━━━ SUPPLIED RECORDS ━━━

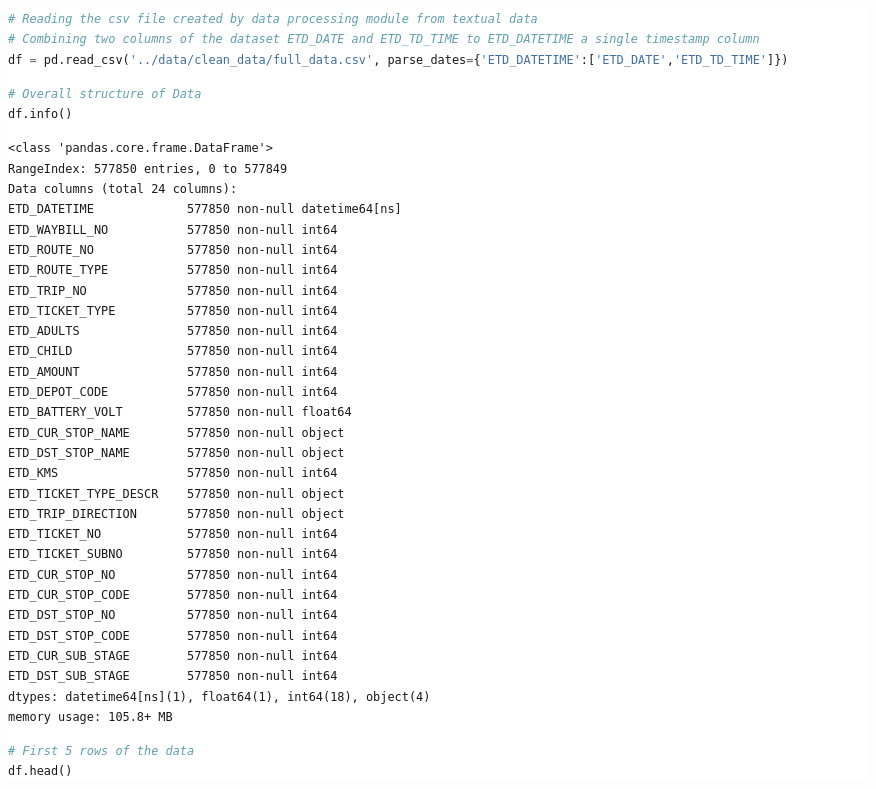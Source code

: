 

```python
# Reading the csv file created by data processing module from textual data
# Combining two columns of the dataset ETD_DATE and ETD_TD_TIME to ETD_DATETIME a single timestamp column
df = pd.read_csv('../data/clean_data/full_data.csv', parse_dates={'ETD_DATETIME':['ETD_DATE','ETD_TD_TIME']})

```


```python
# Overall structure of Data
df.info()
```

    <class 'pandas.core.frame.DataFrame'>
    RangeIndex: 577850 entries, 0 to 577849
    Data columns (total 24 columns):
    ETD_DATETIME             577850 non-null datetime64[ns]
    ETD_WAYBILL_NO           577850 non-null int64
    ETD_ROUTE_NO             577850 non-null int64
    ETD_ROUTE_TYPE           577850 non-null int64
    ETD_TRIP_NO              577850 non-null int64
    ETD_TICKET_TYPE          577850 non-null int64
    ETD_ADULTS               577850 non-null int64
    ETD_CHILD                577850 non-null int64
    ETD_AMOUNT               577850 non-null int64
    ETD_DEPOT_CODE           577850 non-null int64
    ETD_BATTERY_VOLT         577850 non-null float64
    ETD_CUR_STOP_NAME        577850 non-null object
    ETD_DST_STOP_NAME        577850 non-null object
    ETD_KMS                  577850 non-null int64
    ETD_TICKET_TYPE_DESCR    577850 non-null object
    ETD_TRIP_DIRECTION       577850 non-null object
    ETD_TICKET_NO            577850 non-null int64
    ETD_TICKET_SUBNO         577850 non-null int64
    ETD_CUR_STOP_NO          577850 non-null int64
    ETD_CUR_STOP_CODE        577850 non-null int64
    ETD_DST_STOP_NO          577850 non-null int64
    ETD_DST_STOP_CODE        577850 non-null int64
    ETD_CUR_SUB_STAGE        577850 non-null int64
    ETD_DST_SUB_STAGE        577850 non-null int64
    dtypes: datetime64[ns](1), float64(1), int64(18), object(4)
    memory usage: 105.8+ MB



```python
# First 5 rows of the data
df.head()
```




<div>
<style scoped>
    .dataframe tbody tr th:only-of-type {
        vertical-align: middle;
    }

━━━

_PROBLEM DETAILS_
Identify each line in the records above that contains the word "columns", and copy it out in full.

_PROBLEM SOLUTION_
# Combining two columns of the dataset ETD_DATE and ETD_TD_TIME to ETD_DATETIME a single timestamp column
    Data columns (total 24 columns):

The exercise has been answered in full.